== Segment start ==
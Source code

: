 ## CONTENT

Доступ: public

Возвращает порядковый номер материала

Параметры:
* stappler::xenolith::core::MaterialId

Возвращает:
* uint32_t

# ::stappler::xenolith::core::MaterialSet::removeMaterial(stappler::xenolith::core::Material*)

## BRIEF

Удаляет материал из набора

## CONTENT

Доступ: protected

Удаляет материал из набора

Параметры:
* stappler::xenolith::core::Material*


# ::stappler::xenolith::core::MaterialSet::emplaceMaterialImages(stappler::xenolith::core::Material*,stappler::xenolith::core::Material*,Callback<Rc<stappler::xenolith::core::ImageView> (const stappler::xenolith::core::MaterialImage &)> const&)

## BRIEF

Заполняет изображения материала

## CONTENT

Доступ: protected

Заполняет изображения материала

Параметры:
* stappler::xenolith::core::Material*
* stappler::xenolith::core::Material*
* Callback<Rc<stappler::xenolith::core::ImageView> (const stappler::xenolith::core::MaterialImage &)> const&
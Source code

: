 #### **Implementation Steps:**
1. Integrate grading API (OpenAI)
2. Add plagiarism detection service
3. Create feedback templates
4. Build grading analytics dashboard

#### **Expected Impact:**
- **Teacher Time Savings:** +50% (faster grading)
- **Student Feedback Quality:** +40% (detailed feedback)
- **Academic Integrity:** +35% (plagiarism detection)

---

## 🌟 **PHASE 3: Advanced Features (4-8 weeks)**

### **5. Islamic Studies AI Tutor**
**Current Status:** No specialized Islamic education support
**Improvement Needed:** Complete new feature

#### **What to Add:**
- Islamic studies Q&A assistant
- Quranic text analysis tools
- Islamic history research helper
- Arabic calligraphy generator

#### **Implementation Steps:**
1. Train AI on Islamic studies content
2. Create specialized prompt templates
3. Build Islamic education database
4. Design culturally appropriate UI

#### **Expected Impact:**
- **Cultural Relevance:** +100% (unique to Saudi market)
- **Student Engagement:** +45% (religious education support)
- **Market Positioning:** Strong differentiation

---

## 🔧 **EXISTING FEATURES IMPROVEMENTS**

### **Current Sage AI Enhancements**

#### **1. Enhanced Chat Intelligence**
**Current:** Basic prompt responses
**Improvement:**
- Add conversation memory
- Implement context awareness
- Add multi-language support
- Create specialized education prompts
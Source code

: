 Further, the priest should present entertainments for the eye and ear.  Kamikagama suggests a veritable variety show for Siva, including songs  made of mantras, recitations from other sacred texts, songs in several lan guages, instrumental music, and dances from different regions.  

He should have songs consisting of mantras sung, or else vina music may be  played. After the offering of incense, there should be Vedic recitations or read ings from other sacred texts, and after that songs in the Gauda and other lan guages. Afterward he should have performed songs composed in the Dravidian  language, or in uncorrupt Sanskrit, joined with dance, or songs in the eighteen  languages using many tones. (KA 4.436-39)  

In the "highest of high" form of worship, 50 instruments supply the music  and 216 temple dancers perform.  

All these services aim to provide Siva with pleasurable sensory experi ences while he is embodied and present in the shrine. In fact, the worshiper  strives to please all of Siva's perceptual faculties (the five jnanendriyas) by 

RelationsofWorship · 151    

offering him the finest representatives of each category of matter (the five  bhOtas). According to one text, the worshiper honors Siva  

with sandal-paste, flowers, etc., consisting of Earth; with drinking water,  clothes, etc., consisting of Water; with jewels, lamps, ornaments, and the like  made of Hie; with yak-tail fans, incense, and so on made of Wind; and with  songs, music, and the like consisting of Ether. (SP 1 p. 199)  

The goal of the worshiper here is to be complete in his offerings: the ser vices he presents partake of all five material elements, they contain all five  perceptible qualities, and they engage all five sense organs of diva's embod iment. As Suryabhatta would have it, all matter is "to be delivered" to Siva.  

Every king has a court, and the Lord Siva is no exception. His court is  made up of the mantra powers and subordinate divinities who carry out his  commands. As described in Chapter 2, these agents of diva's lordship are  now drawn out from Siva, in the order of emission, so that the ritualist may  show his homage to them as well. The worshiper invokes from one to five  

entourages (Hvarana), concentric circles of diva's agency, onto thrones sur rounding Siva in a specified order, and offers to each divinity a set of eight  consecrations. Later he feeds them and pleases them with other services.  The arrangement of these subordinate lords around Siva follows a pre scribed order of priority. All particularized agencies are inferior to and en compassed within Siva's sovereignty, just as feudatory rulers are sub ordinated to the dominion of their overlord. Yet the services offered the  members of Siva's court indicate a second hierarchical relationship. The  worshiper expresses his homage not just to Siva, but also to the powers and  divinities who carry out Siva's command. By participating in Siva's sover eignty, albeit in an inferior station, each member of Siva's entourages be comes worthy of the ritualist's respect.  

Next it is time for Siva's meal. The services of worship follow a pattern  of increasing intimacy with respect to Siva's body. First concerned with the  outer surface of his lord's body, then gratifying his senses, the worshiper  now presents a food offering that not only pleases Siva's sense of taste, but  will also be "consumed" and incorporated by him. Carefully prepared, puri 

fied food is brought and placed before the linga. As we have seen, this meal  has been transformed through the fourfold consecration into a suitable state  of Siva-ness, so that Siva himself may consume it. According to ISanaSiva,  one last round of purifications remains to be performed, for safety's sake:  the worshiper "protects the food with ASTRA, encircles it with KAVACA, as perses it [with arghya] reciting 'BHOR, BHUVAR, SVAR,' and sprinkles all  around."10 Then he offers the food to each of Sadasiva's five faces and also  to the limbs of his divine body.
== Segment end ==
→ About this exercise: Nothing but a number should be given: the count of lines in the records that contain the word "specialized".

→ Expected output: 3